In practice, this also meant that political crises were experienced as family crises, as was the case with the dramatic events of 1877, when President Patrice McMahon dissolved the government and called for new elections with the hopes of securing a royalist majority. The crisis threatened not only the republican project, but also marriage prospects and family fortunes, which helps explain why managing it became an all-hands-on-deck exercise. While Foley does her best to shed light on the political agency of men and women, here we clearly see the gendered limits that bourgeois family norms imposed on direct action. The men actively campaigned in the public sphere, while the women communicated their concerns through private letters and discussions, their only immediate channels of influence. But republican intimacy also allowed women to exert influence in more circuitous ways. Following Laurent-Pichat's death in 1886, the women in his family diligently set about in constructing a family archive—an archive that “reveals the creation of the Republic as a project pursued in collaboration by family members, not just the work of the men in political roles” (164).

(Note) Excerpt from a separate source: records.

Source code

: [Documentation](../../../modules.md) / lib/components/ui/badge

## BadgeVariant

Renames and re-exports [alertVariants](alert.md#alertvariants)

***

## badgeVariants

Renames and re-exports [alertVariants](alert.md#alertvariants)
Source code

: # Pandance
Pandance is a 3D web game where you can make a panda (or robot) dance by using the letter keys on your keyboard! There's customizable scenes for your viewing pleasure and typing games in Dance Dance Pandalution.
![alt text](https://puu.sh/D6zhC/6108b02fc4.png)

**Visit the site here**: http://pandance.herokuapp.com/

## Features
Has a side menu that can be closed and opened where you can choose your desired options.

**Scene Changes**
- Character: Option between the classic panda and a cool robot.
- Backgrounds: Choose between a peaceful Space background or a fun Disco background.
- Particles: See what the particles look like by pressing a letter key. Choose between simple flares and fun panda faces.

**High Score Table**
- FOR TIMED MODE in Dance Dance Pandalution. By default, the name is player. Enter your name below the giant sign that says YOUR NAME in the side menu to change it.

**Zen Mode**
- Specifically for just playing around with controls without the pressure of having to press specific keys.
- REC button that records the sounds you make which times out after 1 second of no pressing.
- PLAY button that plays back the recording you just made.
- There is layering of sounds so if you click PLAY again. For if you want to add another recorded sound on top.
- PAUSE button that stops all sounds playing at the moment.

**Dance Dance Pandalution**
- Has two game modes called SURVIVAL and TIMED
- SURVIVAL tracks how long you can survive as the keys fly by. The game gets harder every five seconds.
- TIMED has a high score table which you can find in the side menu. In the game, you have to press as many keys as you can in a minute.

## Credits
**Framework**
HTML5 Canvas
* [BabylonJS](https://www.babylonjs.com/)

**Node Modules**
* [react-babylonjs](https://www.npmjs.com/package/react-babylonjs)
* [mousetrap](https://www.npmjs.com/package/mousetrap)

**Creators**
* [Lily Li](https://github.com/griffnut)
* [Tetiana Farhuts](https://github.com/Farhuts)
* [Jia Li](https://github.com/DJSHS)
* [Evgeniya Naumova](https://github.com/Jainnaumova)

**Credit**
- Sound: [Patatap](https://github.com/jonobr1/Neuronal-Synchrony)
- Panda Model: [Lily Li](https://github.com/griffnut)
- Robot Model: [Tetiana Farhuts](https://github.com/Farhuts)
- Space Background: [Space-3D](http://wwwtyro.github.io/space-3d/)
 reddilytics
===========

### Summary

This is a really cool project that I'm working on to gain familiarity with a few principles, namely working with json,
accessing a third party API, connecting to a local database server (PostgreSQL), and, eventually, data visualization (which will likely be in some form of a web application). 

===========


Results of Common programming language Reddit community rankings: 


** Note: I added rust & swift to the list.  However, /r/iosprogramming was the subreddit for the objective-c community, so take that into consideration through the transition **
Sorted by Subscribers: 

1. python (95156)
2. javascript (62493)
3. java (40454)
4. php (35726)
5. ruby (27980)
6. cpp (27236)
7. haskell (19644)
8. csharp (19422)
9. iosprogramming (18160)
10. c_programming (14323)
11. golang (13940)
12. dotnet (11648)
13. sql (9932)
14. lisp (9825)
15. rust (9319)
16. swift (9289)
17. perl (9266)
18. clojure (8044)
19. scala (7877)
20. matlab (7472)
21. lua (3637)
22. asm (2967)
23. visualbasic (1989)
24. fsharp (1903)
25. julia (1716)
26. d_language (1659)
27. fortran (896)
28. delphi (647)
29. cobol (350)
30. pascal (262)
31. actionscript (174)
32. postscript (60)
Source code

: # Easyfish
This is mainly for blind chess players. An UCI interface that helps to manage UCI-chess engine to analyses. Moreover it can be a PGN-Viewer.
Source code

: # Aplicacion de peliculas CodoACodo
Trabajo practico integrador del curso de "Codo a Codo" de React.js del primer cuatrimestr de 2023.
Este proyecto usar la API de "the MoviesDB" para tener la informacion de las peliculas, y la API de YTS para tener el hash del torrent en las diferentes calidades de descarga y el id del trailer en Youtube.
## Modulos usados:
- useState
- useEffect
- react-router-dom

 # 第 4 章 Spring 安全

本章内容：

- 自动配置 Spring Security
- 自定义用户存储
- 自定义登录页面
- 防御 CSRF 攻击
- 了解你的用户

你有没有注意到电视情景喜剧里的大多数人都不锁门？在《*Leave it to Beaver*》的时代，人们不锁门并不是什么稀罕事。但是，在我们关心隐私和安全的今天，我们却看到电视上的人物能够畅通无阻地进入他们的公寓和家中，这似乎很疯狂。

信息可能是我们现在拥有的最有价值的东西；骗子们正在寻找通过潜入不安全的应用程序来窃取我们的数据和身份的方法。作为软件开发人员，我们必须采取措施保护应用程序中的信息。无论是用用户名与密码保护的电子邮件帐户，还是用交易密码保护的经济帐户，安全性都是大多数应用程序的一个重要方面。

Léon Laurent-Pichat is a fascinating case study because his life was simultaneously exceptional and mundane (he was never a bohemian or a political extremist). This, of course, is the biographer's curse, for readers might wonder what is representative of broader trends in familial relationships and republican practices in France and what is extraordinary. A bastard who died unmarried may seem like an inauspicious specimen for the investigation of bourgeois intimacy. However, the primacy of the sentimental family model is corroborated by the very fact that it was so wholeheartedly embraced by someone who stood outside of the norms. Furthermore, by comparing Laurent-Pichat's experiences with those of other republican figures, Foley makes a persuasive argument that it was not just that nineteenth-century French republicanism was an intimate affair, but that intimate bonds were an important element in explaining the eventual republican triumph.